TASK STATEMENT:
Using the data below, output a verbatim copy of the lines between the one holding "2. Make sure" and the one holding "de serveurs francophones", inclusive, without any pictures.

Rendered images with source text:
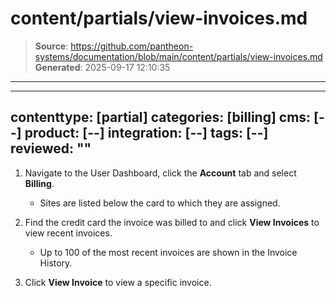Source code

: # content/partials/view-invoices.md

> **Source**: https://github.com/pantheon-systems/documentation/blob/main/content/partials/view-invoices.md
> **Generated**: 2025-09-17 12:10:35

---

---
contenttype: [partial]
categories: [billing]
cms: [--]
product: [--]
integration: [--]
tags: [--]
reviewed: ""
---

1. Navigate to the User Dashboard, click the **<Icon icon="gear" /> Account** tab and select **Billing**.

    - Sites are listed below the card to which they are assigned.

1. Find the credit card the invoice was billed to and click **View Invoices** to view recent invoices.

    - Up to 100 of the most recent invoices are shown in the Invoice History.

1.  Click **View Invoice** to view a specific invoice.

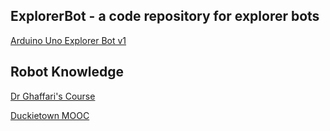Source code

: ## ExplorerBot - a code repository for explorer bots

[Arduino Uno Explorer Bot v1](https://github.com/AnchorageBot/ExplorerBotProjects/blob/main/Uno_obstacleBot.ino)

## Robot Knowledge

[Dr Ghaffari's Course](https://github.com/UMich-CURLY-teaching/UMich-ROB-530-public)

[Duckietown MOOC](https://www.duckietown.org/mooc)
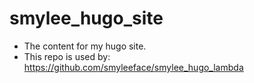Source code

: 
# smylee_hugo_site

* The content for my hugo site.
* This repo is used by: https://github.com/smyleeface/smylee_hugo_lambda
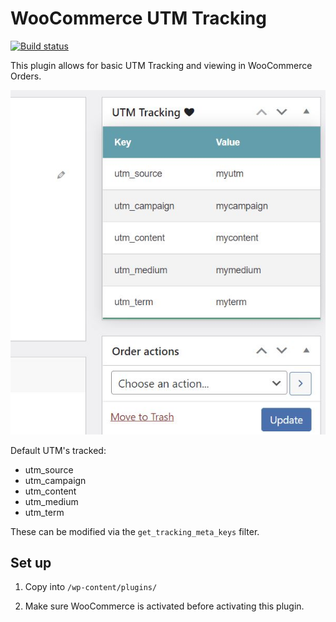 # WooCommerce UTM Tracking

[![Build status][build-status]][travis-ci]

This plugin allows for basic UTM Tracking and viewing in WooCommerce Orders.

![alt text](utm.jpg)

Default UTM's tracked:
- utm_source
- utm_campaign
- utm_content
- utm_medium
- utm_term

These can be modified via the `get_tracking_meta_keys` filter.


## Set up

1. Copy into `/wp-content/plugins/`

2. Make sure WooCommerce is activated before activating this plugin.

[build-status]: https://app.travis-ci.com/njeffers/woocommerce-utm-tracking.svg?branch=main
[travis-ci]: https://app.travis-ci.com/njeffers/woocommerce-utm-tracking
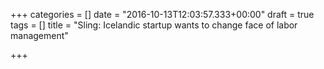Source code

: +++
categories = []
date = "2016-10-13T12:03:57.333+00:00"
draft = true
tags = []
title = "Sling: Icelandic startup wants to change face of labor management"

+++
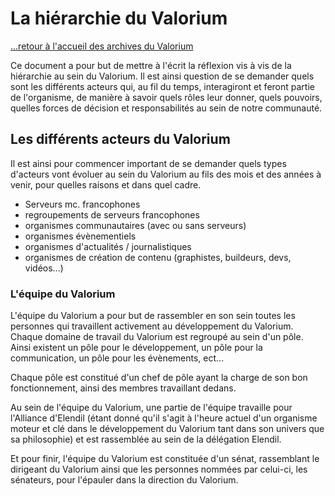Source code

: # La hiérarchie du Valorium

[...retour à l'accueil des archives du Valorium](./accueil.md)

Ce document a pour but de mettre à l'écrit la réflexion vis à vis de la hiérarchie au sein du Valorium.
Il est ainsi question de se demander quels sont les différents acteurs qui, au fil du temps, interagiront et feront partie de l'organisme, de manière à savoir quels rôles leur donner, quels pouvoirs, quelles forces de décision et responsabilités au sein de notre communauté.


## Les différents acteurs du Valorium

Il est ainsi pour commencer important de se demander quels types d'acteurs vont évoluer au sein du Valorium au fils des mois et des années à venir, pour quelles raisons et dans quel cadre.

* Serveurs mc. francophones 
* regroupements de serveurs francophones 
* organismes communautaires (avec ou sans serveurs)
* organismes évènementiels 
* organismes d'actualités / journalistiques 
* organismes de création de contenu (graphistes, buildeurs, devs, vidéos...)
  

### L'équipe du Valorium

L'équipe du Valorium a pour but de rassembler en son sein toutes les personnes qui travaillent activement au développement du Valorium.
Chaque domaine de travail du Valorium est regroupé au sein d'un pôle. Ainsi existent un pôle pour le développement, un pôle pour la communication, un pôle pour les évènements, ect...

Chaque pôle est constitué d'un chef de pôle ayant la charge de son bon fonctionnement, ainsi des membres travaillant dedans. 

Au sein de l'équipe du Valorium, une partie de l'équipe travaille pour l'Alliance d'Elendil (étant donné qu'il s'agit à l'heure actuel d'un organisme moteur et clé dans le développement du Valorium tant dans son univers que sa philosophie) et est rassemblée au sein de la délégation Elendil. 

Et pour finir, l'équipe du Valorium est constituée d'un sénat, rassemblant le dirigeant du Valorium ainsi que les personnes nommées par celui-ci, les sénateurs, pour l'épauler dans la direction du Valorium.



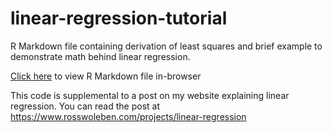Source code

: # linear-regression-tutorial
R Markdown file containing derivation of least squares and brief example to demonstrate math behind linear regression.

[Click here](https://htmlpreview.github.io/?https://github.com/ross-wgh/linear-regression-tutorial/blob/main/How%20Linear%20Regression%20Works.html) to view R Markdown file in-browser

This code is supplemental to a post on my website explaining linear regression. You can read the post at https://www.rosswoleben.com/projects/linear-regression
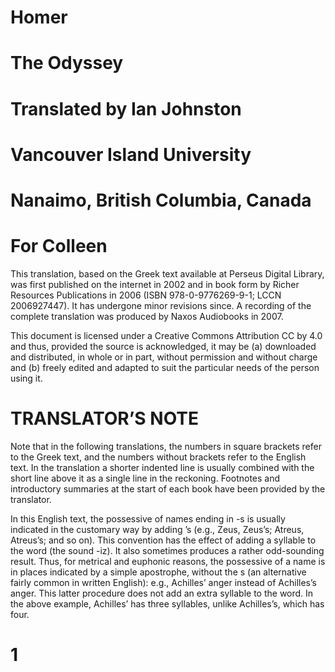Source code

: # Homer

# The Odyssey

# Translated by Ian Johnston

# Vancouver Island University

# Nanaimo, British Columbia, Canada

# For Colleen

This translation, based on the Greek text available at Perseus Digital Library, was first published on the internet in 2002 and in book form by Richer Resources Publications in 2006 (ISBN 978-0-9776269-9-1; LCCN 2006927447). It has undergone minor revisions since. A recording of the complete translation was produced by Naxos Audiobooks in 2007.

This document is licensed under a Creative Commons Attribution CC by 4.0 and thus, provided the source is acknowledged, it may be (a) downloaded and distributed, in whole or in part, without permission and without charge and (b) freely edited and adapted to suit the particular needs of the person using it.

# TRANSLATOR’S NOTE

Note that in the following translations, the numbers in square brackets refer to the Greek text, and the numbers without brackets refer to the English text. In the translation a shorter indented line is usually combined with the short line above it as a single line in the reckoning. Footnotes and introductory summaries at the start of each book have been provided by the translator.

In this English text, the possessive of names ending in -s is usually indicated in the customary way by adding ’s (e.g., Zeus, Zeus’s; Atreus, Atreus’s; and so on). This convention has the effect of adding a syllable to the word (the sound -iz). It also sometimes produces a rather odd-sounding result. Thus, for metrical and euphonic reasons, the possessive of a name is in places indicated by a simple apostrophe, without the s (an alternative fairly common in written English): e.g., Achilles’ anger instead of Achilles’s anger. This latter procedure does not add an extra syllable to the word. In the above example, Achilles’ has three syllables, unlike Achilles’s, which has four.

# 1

--

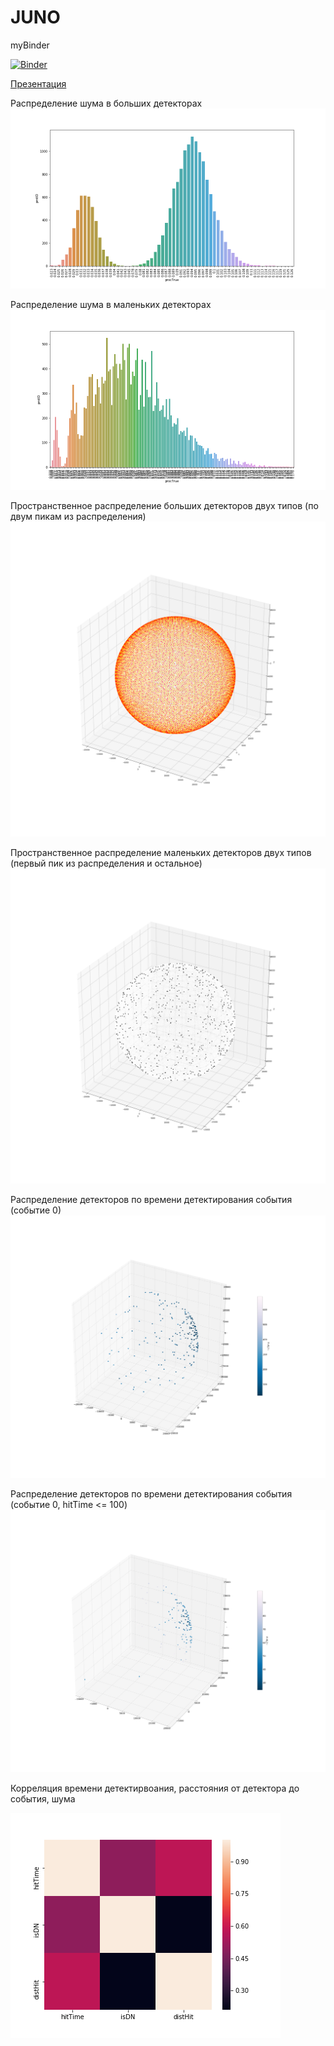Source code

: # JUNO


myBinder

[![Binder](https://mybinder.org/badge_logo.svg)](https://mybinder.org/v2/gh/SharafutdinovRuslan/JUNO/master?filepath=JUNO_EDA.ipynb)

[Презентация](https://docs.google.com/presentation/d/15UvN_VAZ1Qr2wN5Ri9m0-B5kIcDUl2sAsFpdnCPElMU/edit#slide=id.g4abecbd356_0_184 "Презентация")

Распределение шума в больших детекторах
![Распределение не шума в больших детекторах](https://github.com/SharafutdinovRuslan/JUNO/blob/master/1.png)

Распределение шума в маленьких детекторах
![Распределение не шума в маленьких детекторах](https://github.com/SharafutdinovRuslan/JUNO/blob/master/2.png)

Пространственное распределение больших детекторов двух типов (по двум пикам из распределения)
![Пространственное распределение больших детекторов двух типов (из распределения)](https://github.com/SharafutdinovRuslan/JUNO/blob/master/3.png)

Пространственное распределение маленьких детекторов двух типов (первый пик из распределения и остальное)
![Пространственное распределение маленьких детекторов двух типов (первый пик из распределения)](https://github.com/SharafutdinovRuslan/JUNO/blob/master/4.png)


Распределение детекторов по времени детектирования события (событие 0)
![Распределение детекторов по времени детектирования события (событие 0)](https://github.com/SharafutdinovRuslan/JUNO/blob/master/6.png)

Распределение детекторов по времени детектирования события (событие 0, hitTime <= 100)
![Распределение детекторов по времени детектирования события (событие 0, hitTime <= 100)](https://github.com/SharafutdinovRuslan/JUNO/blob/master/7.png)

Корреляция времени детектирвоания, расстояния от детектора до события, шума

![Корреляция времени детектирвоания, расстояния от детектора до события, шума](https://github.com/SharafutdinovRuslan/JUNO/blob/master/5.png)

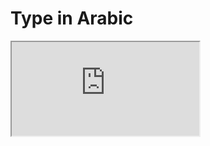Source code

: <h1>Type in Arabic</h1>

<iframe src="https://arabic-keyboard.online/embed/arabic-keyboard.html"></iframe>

...

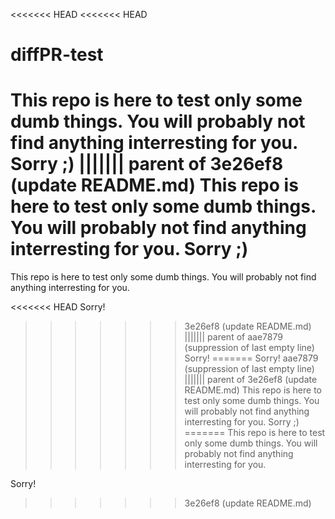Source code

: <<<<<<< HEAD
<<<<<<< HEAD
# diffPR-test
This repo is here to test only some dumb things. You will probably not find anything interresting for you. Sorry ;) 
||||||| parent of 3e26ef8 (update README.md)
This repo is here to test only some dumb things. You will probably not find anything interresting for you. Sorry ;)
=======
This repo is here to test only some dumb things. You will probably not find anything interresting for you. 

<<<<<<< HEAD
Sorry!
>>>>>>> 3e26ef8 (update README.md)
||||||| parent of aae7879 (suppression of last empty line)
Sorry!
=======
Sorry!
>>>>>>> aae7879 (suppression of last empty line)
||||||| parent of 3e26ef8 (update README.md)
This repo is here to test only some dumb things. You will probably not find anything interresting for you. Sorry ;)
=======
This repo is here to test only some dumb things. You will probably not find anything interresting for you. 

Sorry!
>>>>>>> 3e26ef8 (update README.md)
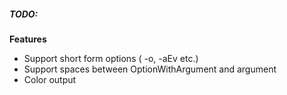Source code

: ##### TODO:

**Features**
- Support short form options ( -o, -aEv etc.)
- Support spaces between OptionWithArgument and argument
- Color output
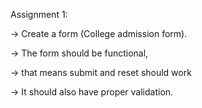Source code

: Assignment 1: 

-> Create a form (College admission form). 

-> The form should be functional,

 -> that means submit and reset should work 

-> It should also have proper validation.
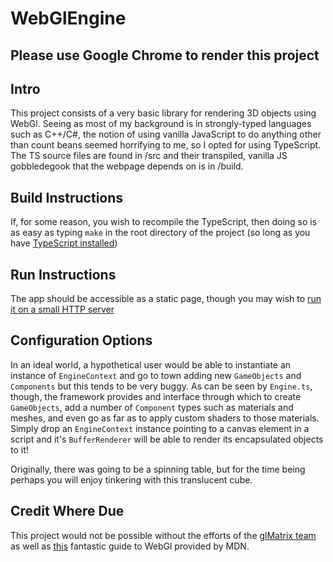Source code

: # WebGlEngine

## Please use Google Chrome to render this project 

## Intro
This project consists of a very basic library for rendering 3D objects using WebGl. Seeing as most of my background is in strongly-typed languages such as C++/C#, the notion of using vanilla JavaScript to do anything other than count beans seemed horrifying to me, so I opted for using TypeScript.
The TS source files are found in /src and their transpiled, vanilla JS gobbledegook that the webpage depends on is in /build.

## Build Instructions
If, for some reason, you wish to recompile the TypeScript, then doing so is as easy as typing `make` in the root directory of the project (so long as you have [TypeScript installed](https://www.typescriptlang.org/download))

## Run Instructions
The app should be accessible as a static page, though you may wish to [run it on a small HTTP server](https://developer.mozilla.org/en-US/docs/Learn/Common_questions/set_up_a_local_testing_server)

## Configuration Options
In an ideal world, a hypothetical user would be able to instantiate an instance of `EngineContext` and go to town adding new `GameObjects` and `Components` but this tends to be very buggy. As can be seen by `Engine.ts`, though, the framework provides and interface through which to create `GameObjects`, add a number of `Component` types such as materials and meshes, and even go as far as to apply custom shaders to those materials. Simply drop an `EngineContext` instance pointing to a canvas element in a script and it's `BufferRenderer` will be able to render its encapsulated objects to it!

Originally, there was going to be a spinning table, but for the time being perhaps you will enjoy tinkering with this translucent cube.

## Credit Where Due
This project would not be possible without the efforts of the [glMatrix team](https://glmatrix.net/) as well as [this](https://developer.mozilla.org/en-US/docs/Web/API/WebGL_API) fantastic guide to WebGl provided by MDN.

ANSWER AREA:
2. Make sure WooCommerce is activated before activating this plugin.

[build-status]: https://app.travis-ci.com/njeffers/woocommerce-utm-tracking.svg?branch=main
[travis-ci]: https://app.travis-ci.com/njeffers/woocommerce-utm-tracking
Source code

: +++
categories = []
date = "2016-10-13T12:03:57.333+00:00"
draft = true
tags = []
title = "Sling: Icelandic startup wants to change face of labor management"

+++
Source code

: # La hiérarchie du Valorium

[...retour à l'accueil des archives du Valorium](./accueil.md)

Ce document a pour but de mettre à l'écrit la réflexion vis à vis de la hiérarchie au sein du Valorium.
Il est ainsi question de se demander quels sont les différents acteurs qui, au fil du temps, interagiront et feront partie de l'organisme, de manière à savoir quels rôles leur donner, quels pouvoirs, quelles forces de décision et responsabilités au sein de notre communauté.


## Les différents acteurs du Valorium

Il est ainsi pour commencer important de se demander quels types d'acteurs vont évoluer au sein du Valorium au fils des mois et des années à venir, pour quelles raisons et dans quel cadre.

* Serveurs mc. francophones 
* regroupements de serveurs francophones 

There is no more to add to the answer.